Martin: The new Chattanooga creed

David Martin
David Martin
photo David Martin

The piece you're about to read is a good example of "piggybacking."

In his column, "Don't be so cool in 2018," last Sunday, David Cook brought up some good points about how Chattanooga presents itself to the outside world.

Essentially, he argued that by hyperactively marketing, branding and monetizing our town, we're quasi-consciously turning a blind eye to the very real problems plaguing this place.

He cited an article called "Welcome to the MultiMillion Dollar Business of Selling U.S. Cities" that details the efforts by which cities vie against one another for tourist and development dollars.

The author of that piece, Valerie Vande Panne, writes of a practice in which gaggles of reporters are lured to a town, and then their stays consist of "14-hour whirls through the city's brightest and shiniest locales, where every detail is planned down to the minute, and interviews with people not on the tour are discouraged."

If you work or live within a four-block radius of the Innovation District's epicenter, the Edney Building, there's a good chance you've seen these groups being shepherded around.

And while there certainly is plenty of good stuff to write about in Chattanooga - yes we have the Gig; yes, we have a thriving local economy; yes, our natural surroundings are top-notch - the Utopian version, sanitized and "cool," presented to our viewing audience can actually deliver negative outcomes.

But what's being done in Chattanooga is nothing new. Civic boosters, especially in our part of the country, have long been at this game.

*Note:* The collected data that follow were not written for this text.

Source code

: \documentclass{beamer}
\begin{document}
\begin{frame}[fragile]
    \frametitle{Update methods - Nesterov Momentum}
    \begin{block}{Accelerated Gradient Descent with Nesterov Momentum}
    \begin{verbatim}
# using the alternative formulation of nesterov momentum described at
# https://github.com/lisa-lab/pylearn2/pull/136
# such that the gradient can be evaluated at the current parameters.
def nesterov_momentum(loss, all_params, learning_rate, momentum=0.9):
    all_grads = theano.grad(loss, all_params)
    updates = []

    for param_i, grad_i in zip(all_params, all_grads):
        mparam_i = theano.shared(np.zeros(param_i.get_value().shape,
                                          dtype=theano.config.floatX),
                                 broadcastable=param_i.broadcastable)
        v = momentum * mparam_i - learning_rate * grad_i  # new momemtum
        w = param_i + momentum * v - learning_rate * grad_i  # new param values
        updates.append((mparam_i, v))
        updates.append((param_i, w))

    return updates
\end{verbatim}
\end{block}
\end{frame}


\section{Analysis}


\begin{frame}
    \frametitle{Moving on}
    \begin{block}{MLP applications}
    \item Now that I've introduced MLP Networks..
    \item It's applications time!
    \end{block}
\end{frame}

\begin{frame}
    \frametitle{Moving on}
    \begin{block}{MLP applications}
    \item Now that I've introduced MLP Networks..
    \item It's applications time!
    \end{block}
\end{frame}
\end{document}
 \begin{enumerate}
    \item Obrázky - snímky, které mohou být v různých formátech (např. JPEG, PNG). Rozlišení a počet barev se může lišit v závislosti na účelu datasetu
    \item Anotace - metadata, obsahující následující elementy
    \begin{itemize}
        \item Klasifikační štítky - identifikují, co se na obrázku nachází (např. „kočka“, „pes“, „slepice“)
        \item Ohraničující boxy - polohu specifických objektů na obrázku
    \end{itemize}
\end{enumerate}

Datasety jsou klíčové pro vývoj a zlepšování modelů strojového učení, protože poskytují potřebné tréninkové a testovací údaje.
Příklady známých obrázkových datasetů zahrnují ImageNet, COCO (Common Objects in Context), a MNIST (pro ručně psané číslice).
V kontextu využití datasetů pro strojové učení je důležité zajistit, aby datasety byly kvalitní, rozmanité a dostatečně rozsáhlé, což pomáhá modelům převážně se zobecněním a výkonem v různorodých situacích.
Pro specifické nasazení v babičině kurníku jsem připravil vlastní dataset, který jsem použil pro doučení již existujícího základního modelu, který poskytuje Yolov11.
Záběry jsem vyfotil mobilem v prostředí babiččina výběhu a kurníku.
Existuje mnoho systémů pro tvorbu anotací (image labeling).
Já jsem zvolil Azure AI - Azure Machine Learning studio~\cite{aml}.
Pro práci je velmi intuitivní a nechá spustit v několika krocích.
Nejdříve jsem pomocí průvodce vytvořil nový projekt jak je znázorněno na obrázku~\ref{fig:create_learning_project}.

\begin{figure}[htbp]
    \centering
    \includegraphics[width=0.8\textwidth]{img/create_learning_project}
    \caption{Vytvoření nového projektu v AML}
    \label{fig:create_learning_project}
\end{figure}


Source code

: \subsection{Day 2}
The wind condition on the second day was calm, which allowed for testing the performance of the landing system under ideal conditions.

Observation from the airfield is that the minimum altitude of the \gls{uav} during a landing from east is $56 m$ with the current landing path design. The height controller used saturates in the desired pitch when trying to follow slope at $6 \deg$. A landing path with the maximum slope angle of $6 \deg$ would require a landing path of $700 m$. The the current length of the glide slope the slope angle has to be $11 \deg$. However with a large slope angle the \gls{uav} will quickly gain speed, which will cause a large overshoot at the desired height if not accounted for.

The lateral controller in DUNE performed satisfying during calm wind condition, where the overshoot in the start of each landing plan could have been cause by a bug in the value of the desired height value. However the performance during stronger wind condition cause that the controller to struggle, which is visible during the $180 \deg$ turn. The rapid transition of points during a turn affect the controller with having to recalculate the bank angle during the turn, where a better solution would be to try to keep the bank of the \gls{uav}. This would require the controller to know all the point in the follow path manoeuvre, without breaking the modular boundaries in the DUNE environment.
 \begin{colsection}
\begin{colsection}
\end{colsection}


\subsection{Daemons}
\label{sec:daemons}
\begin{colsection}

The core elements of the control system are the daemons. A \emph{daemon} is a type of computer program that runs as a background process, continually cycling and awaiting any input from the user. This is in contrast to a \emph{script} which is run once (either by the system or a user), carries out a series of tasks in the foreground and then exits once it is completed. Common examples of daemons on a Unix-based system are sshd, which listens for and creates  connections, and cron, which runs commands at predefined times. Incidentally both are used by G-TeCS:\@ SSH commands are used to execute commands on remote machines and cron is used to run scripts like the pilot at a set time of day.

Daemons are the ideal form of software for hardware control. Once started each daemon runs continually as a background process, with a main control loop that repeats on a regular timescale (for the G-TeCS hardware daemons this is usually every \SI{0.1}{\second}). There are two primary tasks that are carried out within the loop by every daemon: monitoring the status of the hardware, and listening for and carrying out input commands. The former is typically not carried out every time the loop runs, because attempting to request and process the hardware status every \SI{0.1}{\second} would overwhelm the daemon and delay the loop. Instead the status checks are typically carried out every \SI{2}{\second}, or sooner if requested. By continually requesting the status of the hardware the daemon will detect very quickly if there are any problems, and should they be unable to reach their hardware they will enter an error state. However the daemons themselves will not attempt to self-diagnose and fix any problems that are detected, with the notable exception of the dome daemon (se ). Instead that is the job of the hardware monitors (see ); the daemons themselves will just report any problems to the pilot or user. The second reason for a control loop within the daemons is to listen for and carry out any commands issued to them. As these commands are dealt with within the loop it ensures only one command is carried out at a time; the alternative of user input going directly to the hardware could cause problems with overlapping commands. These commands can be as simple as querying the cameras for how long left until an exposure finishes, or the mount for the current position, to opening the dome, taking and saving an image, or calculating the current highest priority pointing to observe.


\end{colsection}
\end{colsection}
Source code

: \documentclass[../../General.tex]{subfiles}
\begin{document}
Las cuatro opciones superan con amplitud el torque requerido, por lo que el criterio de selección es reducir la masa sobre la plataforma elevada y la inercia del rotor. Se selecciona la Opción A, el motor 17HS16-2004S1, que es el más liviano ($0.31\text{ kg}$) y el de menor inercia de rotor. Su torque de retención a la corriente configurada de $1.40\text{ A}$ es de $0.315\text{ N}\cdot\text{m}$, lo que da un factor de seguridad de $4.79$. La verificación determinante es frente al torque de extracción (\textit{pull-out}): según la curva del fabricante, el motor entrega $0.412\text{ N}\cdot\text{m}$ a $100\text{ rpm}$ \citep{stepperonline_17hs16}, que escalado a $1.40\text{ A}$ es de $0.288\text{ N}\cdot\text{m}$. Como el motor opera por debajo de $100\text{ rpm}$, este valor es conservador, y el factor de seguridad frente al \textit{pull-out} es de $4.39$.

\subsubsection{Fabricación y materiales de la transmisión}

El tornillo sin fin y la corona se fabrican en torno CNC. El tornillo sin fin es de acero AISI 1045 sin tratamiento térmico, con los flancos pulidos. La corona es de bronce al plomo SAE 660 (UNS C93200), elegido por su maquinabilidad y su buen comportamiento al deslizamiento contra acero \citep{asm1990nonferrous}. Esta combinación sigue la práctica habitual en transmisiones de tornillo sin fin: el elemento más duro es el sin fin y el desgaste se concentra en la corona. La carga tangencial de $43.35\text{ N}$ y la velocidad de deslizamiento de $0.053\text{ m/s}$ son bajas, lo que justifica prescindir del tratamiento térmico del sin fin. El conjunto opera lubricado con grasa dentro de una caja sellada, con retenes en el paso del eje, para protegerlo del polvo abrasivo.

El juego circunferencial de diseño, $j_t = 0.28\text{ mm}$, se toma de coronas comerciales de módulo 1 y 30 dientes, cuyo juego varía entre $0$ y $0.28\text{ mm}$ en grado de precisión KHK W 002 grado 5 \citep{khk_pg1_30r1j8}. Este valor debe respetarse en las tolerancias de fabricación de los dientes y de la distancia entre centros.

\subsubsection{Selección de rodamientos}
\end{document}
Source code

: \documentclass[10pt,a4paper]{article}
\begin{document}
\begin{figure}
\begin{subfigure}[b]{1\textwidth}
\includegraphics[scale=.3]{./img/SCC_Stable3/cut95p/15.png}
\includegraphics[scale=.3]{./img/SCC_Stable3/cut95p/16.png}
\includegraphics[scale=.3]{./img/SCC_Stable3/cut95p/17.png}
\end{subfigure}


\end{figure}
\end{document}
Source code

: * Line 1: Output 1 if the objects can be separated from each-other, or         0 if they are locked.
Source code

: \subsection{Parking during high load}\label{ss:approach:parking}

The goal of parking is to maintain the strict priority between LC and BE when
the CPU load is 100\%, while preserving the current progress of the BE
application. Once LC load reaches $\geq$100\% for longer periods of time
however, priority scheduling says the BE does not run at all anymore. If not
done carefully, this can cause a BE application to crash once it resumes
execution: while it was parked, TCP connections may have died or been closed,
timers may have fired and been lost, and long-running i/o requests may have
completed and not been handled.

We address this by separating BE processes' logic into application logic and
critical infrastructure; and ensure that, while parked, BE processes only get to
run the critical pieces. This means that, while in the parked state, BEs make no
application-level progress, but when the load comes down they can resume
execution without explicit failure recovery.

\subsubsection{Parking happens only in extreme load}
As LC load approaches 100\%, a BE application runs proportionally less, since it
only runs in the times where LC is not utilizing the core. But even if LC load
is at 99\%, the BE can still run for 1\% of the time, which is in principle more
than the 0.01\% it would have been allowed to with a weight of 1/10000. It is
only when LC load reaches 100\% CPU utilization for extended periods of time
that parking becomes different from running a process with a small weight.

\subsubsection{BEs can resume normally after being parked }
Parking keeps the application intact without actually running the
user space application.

Have you ever heard of the phrase "The New South"?

Of course you have.

In the post-Reconstruction era, Southern leaders were desperate to attract investment and fresh labor to their respective cities. Atlanta newspaperman Henry Grady was the archetypal version of this sort, himself coining the "New South" phrase.

Leaders like Grady would tour the country doing speaking engagements, they'd place stories in papers nationwide, they'd invite reporters to come see their towns, they'd do anything to get the word out about the glories of a region that had turned a new page.

Those folks painted a picture of an idyllic world in which an agrarian and planter-led culture had been supplanted by future-thinking men committed to industry, national reconciliation, new ideas and racial harmony (it should be noted that their version of harmony did not mean equality - not even close).

If you want to read more on this historical perspective, pick up C. Vann Woodward's "The Origins of the New South: 1877–1913" and Paul Gaston's "The New South Creed: A Study in Southern Mythmaking."

The title of Gaston's book hints at the problem with the New South narrative of old - it was a myth. Sure, some industry was taking root, but the states of the old Confederacy still had a long way to go to live up to the hype being sold.

After reading Cook's article on Sunday, I scoured my bookshelves to find my dingy grad school copy of "The New South Creed." The back cover explains to readers the danger of the old marketing campaign:

"The image of the South in the three decades after the Civil War was a destructive deception the false, carefully fostered vision of the region as a place of prosperity, vitality, and racial harmony, worked to preserve the conservative (meaning elite-dominated) and racist nature of Southern civilization down to our time."

No, we're not talking about an apples-to-apples comparison here, but the lesson is that over-accentuating our positives can lead to disastrous consequences - the worst being buying our own hype to the point we ignore matters requiring serious attention.